UN CANTERO DEL SIGLO XXI
Así, y como si de un rompecabezas se tratara, Baigorri ha ido colocando, una a una, el millón de piedras que componen su casa. “Intento ajustar cada piedra a los huecos que se van generando conforme voy cubriendo las paredes. Por eso es importante planificar de antemano el modo en el que quiero ir realizando los muros”, explica Baigorri quien, como afirma, también realiza su particular trabajo de cantería labrando algunas de esas piedras “para amoldarlas a los espacios que puedan quedar libres”.
Y es que su objetivo es que cada uno de los muros de esta extraordinaria casa sea un compendio de piedras de distintos tipos y procedencias. “Tengo calizas, sílice, cuarzo, alabastro, pedernal… Todas forman un conjunto que, cuando recibe la luz del sol, ofrece al espectador una amalgama de colores único y convierte a la casa en algo mágico”, señala el ablitero.
Durante estos 15 años, Baigorri ha invertido una media de 4 horas al día en esta afición.

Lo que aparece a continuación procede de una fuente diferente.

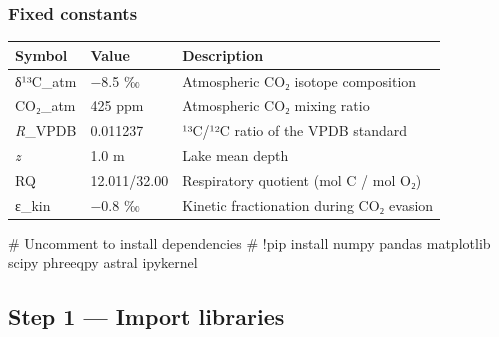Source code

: \documentclass[
  letterpaper,
  DIV=11,
  numbers=noendperiod]{scrartcl}
\newenvironment{Shaded}{\begin{snugshade}}{\end{snugshade}}
\newcommand{\CommentTok}[1]{\textcolor[rgb]{0.37,0.37,0.37}{#1}}
\newcounter{none} %
\begin{document}
\subsubsection{Fixed constants}\label{fixed-constants}

{\def\LTcaptype{none} %
\begin{longtable}[]{@{}lll@{}}
\toprule\noalign{}
Symbol & Value & Description \\
\midrule\noalign{}
\endhead
\bottomrule\noalign{}
\endlastfoot
δ¹³C\_atm & −8.5 ‰ & Atmospheric CO₂ isotope composition \\
CO₂\_atm & 425 ppm & Atmospheric CO₂ mixing ratio \\
\emph{R}\_VPDB & 0.011237 & ¹³C/¹²C ratio of the VPDB standard \\
\emph{z} & 1.0 m & Lake mean depth \\
RQ & 12.011/32.00 & Respiratory quotient (mol C / mol O₂) \\
ε\_kin & −0.8 ‰ & Kinetic fractionation during CO₂ evasion \\
\end{longtable}
}

\begin{Shaded}
\begin{Highlighting}[]
\CommentTok{\# Uncomment to install dependencies}
\CommentTok{\# !pip install numpy pandas matplotlib scipy phreeqpy astral ipykernel}
\end{Highlighting}
\end{Shaded}

\subsection{Step 1 --- Import libraries}\label{step-1-import-libraries}
\end{document}
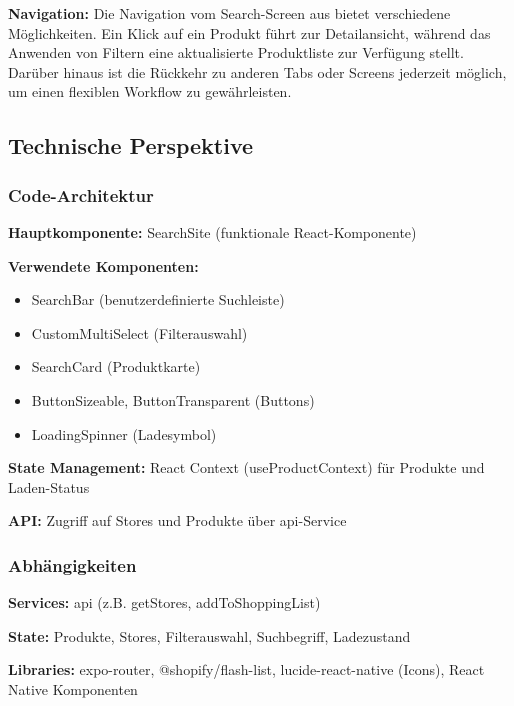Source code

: \noindent\textbf{Navigation:}
Die Navigation vom Search-Screen aus bietet verschiedene Möglichkeiten. Ein Klick auf ein Produkt führt zur Detailansicht, während das Anwenden von Filtern eine aktualisierte Produktliste zur Verfügung stellt. Darüber hinaus ist die Rückkehr zu anderen Tabs oder Screens jederzeit möglich, um einen flexiblen Workflow zu gewährleisten.

\subsection{Technische Perspektive}

\subsubsection{Code-Architektur}

\textbf{Hauptkomponente:} SearchSite (funktionale React-Komponente)

\noindent\textbf{Verwendete Komponenten:}
\begin{itemize}
    \item SearchBar (benutzerdefinierte Suchleiste)
    \item CustomMultiSelect (Filterauswahl)
    \item SearchCard (Produktkarte)
    \item ButtonSizeable, ButtonTransparent (Buttons)
    \item LoadingSpinner (Ladesymbol)
\end{itemize}

\noindent\textbf{State Management:} React Context (useProductContext) für Produkte und Laden-Status

\noindent\textbf{API:} Zugriff auf Stores und Produkte über api-Service

\subsubsection{Abhängigkeiten}

\textbf{Services:} api (z.B. getStores, addToShoppingList)

\noindent\textbf{State:} Produkte, Stores, Filterauswahl, Suchbegriff, Ladezustand

\noindent\textbf{Libraries:} expo-router, @shopify/flash-list, lucide-react-native (Icons), React Native Komponenten

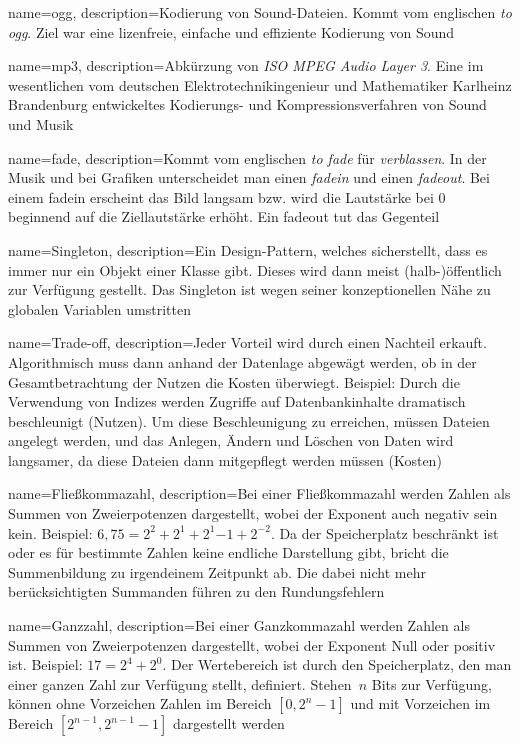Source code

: {
	name={ogg},
	description={Kodierung von Sound-Dateien. Kommt vom englischen \emph{to ogg}. Ziel war eine lizenfreie, einfache und effiziente Kodierung von Sound} 
}

{
	name={mp3},
	description={Abkürzung von \emph{ISO MPEG Audio Layer 3}. Eine im wesentlichen vom deutschen Elektrotechnikingenieur und Mathematiker Karlheinz Brandenburg entwickeltes Kodierungs- und Kompressionsverfahren von Sound und Musik} 
}

{
	name={fade},
	description={Kommt vom englischen \emph{to fade} für \emph{verblassen}. In der Musik und bei Grafiken unterscheidet man einen \emph{fadein} und einen \emph{fadeout}. Bei einem fadein erscheint das Bild langsam bzw. wird die Lautstärke bei 0 beginnend auf die Ziellautstärke erhöht. Ein fadeout tut das Gegenteil} 
}

{
	name={Singleton},
	description={Ein Design-Pattern, welches sicherstellt, dass es immer nur ein Objekt einer Klasse gibt. Dieses wird dann meist (halb-)öffentlich zur Verfügung gestellt. Das Singleton ist wegen seiner konzeptionellen Nähe zu globalen Variablen umstritten} 
}

{
    name={Trade-off},
    description={Jeder Vorteil wird durch einen Nachteil erkauft. Algorithmisch muss dann anhand der Datenlage abgewägt werden, ob in der Gesamtbetrachtung der Nutzen die Kosten überwiegt. Beispiel: Durch die Verwendung von Indizes werden Zugriffe auf Datenbankinhalte dramatisch beschleunigt (Nutzen). Um diese Beschleunigung zu erreichen, müssen Dateien angelegt werden, und das Anlegen, Ändern und Löschen von Daten wird langsamer, da diese Dateien dann mitgepflegt werden müssen (Kosten)} 
}

{
    name={Fließkommazahl},
    description={Bei einer Fließkommazahl werden Zahlen als Summen von Zweierpotenzen dargestellt, wobei der Exponent auch negativ sein kein. Beispiel: $6,75 = 2^2 + 2^1 + 2^1{-1} + 2^{-2}$. Da der Speicherplatz beschränkt ist oder es für bestimmte Zahlen keine endliche Darstellung gibt, bricht die Summenbildung zu irgendeinem Zeitpunkt ab. Die dabei nicht mehr berücksichtigten Summanden führen zu den Rundungsfehlern}
}

{
    name={Ganzzahl},
    description={Bei einer Ganzkommazahl werden Zahlen als Summen von Zweierpotenzen dargestellt, wobei der Exponent Null oder positiv ist. Beispiel: $17 = 2^4 + 2^0$. Der Wertebereich ist durch den Speicherplatz, den man einer ganzen Zahl zur Verfügung stellt, definiert. Stehen~$n$ Bits zur Verfügung, können ohne Vorzeichen Zahlen im Bereich $[0, 2^n-1]$ und mit Vorzeichen im Bereich $[2^{n-1}, 2^{n-1}-1]$ dargestellt werden} 
}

Para ello, ha contado con la colaboración de varios ayudantes, sobre todo para poder levantar algunas de las piedras que componen su obra, con pesos de cerca de 500 kilos.
“El objetivo es llevar a cabo el trabajo de forma artesanal, utilizando, preferentemente, técnicas tradicionales e instrumentos antiguos e, incluso, andamios de madera. Pero, eso sí, con la máxima seguridad”, explica Baigorri.
Además, la casa está adornada con distintas piezas escultóricas realizadas por el propio Baigorri en las que mezcla las piedras con elementos de metal o madera.
De este modo, todo el conjunto conforma un museo al aire libre que cualquiera puede contemplar libremente. “Ahora que, en plena pandemia, se busca un ocio seguro y, preferiblemente, al aire libre, este es un lugar ideal para ello”, afirma Baigorri, quien se muestra muy agradecido “al pueblo de Monteagudo por la acogida y apoyo que siempre he recibido para llevar adelante esta obra”.